### THE TASK
Lines from the beginning of the data below through the one containing "- [ ] [【安全圈】黑客利用" are to be printed exactly as they appear.
#### DATA TO PROCESS
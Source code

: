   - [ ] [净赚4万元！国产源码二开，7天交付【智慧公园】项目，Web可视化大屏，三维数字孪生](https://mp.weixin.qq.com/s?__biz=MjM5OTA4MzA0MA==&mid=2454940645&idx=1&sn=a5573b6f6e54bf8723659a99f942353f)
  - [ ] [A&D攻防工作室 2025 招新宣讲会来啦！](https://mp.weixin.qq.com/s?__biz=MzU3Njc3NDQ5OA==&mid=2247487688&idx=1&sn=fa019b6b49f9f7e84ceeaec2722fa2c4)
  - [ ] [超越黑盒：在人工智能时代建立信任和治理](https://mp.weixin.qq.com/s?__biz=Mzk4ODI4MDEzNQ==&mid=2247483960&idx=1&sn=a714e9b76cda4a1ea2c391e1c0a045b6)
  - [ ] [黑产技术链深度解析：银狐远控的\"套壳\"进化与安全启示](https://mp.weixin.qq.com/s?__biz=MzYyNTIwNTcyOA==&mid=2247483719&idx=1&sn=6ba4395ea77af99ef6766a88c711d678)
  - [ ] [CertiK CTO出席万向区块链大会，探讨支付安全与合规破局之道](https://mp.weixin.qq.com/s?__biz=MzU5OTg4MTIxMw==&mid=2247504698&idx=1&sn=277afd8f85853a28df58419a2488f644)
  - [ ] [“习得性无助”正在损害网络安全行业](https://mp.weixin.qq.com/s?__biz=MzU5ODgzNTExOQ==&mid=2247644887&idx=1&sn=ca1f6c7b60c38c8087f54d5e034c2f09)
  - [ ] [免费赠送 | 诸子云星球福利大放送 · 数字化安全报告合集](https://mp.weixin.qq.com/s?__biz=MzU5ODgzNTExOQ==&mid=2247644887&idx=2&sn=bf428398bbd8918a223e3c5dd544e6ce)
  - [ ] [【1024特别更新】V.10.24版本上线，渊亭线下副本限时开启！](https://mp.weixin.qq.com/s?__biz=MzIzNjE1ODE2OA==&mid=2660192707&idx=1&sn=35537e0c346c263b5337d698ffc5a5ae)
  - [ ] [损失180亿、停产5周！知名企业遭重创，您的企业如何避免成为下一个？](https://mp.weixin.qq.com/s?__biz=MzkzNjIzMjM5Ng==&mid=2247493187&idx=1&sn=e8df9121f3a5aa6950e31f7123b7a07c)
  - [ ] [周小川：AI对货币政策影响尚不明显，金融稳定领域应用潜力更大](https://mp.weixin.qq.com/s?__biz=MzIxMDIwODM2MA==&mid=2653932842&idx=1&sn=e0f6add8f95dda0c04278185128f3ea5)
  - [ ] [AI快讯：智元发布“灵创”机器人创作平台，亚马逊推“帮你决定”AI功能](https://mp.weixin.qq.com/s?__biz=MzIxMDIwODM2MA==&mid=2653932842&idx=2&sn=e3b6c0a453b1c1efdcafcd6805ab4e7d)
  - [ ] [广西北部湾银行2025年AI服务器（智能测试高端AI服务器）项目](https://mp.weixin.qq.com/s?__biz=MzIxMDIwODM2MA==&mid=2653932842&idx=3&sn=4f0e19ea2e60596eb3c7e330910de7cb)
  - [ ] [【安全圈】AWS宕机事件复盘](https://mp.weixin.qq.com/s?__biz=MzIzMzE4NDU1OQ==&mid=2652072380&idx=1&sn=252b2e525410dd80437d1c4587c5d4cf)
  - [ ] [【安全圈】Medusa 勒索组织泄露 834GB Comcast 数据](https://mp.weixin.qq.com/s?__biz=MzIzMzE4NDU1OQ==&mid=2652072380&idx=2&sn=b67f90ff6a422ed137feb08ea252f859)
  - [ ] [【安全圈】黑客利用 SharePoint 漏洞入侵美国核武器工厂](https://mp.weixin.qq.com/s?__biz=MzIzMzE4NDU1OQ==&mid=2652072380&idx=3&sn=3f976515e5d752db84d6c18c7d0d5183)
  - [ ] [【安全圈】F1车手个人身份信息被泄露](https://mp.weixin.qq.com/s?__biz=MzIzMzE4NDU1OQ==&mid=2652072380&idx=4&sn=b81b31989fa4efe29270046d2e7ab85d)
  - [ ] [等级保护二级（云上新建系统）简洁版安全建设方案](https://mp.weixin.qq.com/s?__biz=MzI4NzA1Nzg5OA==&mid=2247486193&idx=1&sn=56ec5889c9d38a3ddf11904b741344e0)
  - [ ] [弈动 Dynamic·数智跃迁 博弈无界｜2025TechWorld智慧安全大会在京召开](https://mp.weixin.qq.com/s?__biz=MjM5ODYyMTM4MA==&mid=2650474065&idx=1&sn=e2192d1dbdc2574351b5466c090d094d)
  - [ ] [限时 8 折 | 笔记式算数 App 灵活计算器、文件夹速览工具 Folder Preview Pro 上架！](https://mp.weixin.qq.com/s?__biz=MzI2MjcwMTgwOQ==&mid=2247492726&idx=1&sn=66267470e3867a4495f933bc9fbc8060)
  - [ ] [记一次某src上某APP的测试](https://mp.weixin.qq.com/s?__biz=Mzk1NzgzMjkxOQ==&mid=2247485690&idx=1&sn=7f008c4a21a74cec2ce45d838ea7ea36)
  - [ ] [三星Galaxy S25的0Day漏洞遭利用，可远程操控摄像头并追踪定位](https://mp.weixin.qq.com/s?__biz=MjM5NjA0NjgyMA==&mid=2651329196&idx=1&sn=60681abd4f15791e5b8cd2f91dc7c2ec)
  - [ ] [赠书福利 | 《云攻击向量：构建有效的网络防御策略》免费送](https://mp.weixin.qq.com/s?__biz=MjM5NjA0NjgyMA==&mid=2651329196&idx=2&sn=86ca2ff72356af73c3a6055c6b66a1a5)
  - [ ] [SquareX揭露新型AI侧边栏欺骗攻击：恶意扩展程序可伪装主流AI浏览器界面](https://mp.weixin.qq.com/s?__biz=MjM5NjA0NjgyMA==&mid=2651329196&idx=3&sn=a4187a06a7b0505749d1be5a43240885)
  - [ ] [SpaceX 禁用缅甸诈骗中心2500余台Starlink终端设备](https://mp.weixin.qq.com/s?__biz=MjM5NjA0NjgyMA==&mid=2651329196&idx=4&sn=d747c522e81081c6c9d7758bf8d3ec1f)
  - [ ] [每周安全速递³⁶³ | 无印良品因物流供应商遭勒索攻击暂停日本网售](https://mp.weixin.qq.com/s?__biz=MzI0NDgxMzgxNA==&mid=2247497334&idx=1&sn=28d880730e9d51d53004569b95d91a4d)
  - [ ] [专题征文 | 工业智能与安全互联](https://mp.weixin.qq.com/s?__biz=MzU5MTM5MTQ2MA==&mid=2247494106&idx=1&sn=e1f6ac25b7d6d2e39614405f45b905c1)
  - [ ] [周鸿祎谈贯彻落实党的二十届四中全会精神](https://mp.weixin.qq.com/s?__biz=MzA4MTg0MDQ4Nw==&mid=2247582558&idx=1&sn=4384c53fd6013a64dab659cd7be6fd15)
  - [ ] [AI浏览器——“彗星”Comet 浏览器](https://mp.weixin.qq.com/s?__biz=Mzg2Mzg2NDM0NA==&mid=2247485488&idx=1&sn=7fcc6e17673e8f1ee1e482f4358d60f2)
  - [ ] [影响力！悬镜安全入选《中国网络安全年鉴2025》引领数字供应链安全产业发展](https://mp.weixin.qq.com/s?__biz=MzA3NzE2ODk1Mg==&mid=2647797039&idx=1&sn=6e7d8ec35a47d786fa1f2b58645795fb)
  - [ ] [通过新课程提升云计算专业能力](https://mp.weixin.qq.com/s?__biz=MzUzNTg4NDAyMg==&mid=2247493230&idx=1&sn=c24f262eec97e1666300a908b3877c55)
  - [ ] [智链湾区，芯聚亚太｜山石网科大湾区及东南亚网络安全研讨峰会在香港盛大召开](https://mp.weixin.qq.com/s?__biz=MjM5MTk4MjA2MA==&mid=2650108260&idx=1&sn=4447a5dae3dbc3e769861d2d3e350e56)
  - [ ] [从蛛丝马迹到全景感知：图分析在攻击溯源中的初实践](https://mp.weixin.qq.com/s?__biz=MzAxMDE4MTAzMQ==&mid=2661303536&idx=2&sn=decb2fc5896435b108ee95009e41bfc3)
########
### ANSWER FOR THIS EXERCISE
Source code

:   - [ ] [净赚4万元！国产源码二开，7天交付【智慧公园】项目，Web可视化大屏，三维数字孪生](https://mp.weixin.qq.com/s?__biz=MjM5OTA4MzA0MA==&mid=2454940645&idx=1&sn=a5573b6f6e54bf8723659a99f942353f)
  - [ ] [A&D攻防工作室 2025 招新宣讲会来啦！](https://mp.weixin.qq.com/s?__biz=MzU3Njc3NDQ5OA==&mid=2247487688&idx=1&sn=fa019b6b49f9f7e84ceeaec2722fa2c4)
  - [ ] [超越黑盒：在人工智能时代建立信任和治理](https://mp.weixin.qq.com/s?__biz=Mzk4ODI4MDEzNQ==&mid=2247483960&idx=1&sn=a714e9b76cda4a1ea2c391e1c0a045b6)
  - [ ] [黑产技术链深度解析：银狐远控的\"套壳\"进化与安全启示](https://mp.weixin.qq.com/s?__biz=MzYyNTIwNTcyOA==&mid=2247483719&idx=1&sn=6ba4395ea77af99ef6766a88c711d678)
  - [ ] [CertiK CTO出席万向区块链大会，探讨支付安全与合规破局之道](https://mp.weixin.qq.com/s?__biz=MzU5OTg4MTIxMw==&mid=2247504698&idx=1&sn=277afd8f85853a28df58419a2488f644)
  - [ ] [“习得性无助”正在损害网络安全行业](https://mp.weixin.qq.com/s?__biz=MzU5ODgzNTExOQ==&mid=2247644887&idx=1&sn=ca1f6c7b60c38c8087f54d5e034c2f09)
  - [ ] [免费赠送 | 诸子云星球福利大放送 · 数字化安全报告合集](https://mp.weixin.qq.com/s?__biz=MzU5ODgzNTExOQ==&mid=2247644887&idx=2&sn=bf428398bbd8918a223e3c5dd544e6ce)
  - [ ] [【1024特别更新】V.10.24版本上线，渊亭线下副本限时开启！](https://mp.weixin.qq.com/s?__biz=MzIzNjE1ODE2OA==&mid=2660192707&idx=1&sn=35537e0c346c263b5337d698ffc5a5ae)
  - [ ] [损失180亿、停产5周！知名企业遭重创，您的企业如何避免成为下一个？](https://mp.weixin.qq.com/s?__biz=MzkzNjIzMjM5Ng==&mid=2247493187&idx=1&sn=e8df9121f3a5aa6950e31f7123b7a07c)
  - [ ] [周小川：AI对货币政策影响尚不明显，金融稳定领域应用潜力更大](https://mp.weixin.qq.com/s?__biz=MzIxMDIwODM2MA==&mid=2653932842&idx=1&sn=e0f6add8f95dda0c04278185128f3ea5)
  - [ ] [AI快讯：智元发布“灵创”机器人创作平台，亚马逊推“帮你决定”AI功能](https://mp.weixin.qq.com/s?__biz=MzIxMDIwODM2MA==&mid=2653932842&idx=2&sn=e3b6c0a453b1c1efdcafcd6805ab4e7d)
  - [ ] [广西北部湾银行2025年AI服务器（智能测试高端AI服务器）项目](https://mp.weixin.qq.com/s?__biz=MzIxMDIwODM2MA==&mid=2653932842&idx=3&sn=4f0e19ea2e60596eb3c7e330910de7cb)
  - [ ] [【安全圈】AWS宕机事件复盘](https://mp.weixin.qq.com/s?__biz=MzIzMzE4NDU1OQ==&mid=2652072380&idx=1&sn=252b2e525410dd80437d1c4587c5d4cf)
  - [ ] [【安全圈】Medusa 勒索组织泄露 834GB Comcast 数据](https://mp.weixin.qq.com/s?__biz=MzIzMzE4NDU1OQ==&mid=2652072380&idx=2&sn=b67f90ff6a422ed137feb08ea252f859)
  - [ ] [【安全圈】黑客利用 SharePoint 漏洞入侵美国核武器工厂](https://mp.weixin.qq.com/s?__biz=MzIzMzE4NDU1OQ==&mid=2652072380&idx=3&sn=3f976515e5d752db84d6c18c7d0d5183)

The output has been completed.